The Hon’ble Supreme Court dealing with a case of
continued suspension of a Central Government employee since September 2011 observed,
that Suspension, specially preceding the formulation of charges, is essentially
transitory or temporary in nature, and must perforce be of short duration. If
it is for an indeterminate period or if its renewal is not based on sound
reasoning contemporaneously available on the record, this would render it
punitive in nature. Departmental/disciplinary proceedings invariably commence
with delay, are plagued with procrastination prior and post the drawing up of
the Memorandum of Charges, and eventually culminate after even longer delay.

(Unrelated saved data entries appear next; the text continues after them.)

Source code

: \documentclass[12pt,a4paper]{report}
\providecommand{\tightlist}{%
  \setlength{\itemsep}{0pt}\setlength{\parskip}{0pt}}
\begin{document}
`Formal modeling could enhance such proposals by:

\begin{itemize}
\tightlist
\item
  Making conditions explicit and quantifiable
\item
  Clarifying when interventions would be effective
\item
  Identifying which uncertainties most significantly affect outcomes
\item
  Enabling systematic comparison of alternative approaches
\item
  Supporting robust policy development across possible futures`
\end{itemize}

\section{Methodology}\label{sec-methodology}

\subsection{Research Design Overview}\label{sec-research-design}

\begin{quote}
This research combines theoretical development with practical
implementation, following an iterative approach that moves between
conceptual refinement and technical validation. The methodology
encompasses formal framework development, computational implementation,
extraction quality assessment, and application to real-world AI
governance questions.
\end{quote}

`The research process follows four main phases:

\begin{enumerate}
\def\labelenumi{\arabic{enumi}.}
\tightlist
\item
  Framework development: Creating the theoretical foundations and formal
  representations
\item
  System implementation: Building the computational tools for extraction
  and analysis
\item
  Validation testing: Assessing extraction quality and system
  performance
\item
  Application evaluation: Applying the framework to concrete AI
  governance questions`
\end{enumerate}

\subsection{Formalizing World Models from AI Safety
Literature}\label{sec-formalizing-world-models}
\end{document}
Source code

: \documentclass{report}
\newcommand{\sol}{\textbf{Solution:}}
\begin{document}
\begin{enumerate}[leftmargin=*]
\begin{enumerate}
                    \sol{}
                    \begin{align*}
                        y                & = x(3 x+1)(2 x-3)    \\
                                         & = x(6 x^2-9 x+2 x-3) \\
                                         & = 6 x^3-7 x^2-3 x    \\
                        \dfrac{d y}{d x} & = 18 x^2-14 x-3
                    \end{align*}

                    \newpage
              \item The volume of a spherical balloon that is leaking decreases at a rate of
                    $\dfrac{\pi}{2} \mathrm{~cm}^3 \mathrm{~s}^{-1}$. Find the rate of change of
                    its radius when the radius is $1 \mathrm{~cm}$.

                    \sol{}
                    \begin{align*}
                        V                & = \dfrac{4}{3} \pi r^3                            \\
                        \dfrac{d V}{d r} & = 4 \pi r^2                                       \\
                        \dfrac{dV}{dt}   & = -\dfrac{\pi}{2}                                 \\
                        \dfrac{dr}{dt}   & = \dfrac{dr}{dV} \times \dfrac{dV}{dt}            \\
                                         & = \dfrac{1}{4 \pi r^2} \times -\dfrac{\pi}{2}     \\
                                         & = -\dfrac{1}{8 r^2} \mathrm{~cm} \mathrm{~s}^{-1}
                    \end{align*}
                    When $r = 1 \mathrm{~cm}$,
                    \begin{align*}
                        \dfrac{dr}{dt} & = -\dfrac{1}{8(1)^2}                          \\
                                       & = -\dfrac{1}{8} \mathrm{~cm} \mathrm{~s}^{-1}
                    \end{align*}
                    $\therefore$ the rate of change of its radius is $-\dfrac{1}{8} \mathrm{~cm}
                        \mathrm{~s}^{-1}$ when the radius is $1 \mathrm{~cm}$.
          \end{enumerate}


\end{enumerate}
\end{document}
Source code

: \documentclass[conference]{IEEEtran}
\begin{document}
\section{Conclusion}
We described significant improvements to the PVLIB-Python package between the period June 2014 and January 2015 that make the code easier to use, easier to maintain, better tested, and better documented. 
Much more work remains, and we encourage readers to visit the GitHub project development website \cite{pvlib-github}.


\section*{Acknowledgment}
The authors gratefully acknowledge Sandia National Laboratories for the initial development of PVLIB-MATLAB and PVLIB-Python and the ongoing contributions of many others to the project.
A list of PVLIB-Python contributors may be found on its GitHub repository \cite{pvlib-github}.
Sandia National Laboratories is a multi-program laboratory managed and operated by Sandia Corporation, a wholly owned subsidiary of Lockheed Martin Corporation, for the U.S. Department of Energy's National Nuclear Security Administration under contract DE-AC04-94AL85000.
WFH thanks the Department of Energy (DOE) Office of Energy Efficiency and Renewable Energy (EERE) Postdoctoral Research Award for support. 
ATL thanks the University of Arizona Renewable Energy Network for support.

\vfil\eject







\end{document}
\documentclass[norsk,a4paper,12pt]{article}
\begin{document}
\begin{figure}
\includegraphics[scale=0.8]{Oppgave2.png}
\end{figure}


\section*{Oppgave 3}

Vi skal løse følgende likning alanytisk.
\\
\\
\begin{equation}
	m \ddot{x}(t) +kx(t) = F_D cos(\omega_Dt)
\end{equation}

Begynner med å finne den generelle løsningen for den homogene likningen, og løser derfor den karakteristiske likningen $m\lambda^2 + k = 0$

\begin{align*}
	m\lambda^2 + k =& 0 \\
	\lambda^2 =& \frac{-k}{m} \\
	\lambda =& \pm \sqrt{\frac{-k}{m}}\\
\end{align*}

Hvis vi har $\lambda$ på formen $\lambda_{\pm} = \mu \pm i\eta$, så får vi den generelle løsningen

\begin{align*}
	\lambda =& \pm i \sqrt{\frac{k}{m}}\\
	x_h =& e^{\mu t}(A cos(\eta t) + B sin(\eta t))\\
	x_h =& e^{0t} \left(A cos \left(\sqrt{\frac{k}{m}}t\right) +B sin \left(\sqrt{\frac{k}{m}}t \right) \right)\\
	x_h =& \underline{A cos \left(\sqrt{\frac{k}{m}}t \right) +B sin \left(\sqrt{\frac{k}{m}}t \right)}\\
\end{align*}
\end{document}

Protracted periods of suspension, repeated
renewal thereof, have regrettably become the norm and not the exception that
they ought to be. The suspended person suffering the ignominy of insinuations,
the scorn of society and the derision of his Department, has to endure this
excruciation even before he is formally charged with some misdemeanour,
indiscretion or offence. His torment is his knowledge that if and when charged,
it will inexorably take an inordinate time for the inquisition or inquiry to
come to its culmination, that is to determine his innocence or iniquity. Much
too often this has now become an accompaniment to retirement.
If Parliament considered it necessary that a
person be released from incarceration after the expiry of 90 days even though
accused of commission of the most heinous crimes, a fortiori suspension should
not be continued after the expiry of the similar period especially when a
Memorandum of Charges/Chargesheet has not been served on the suspended person .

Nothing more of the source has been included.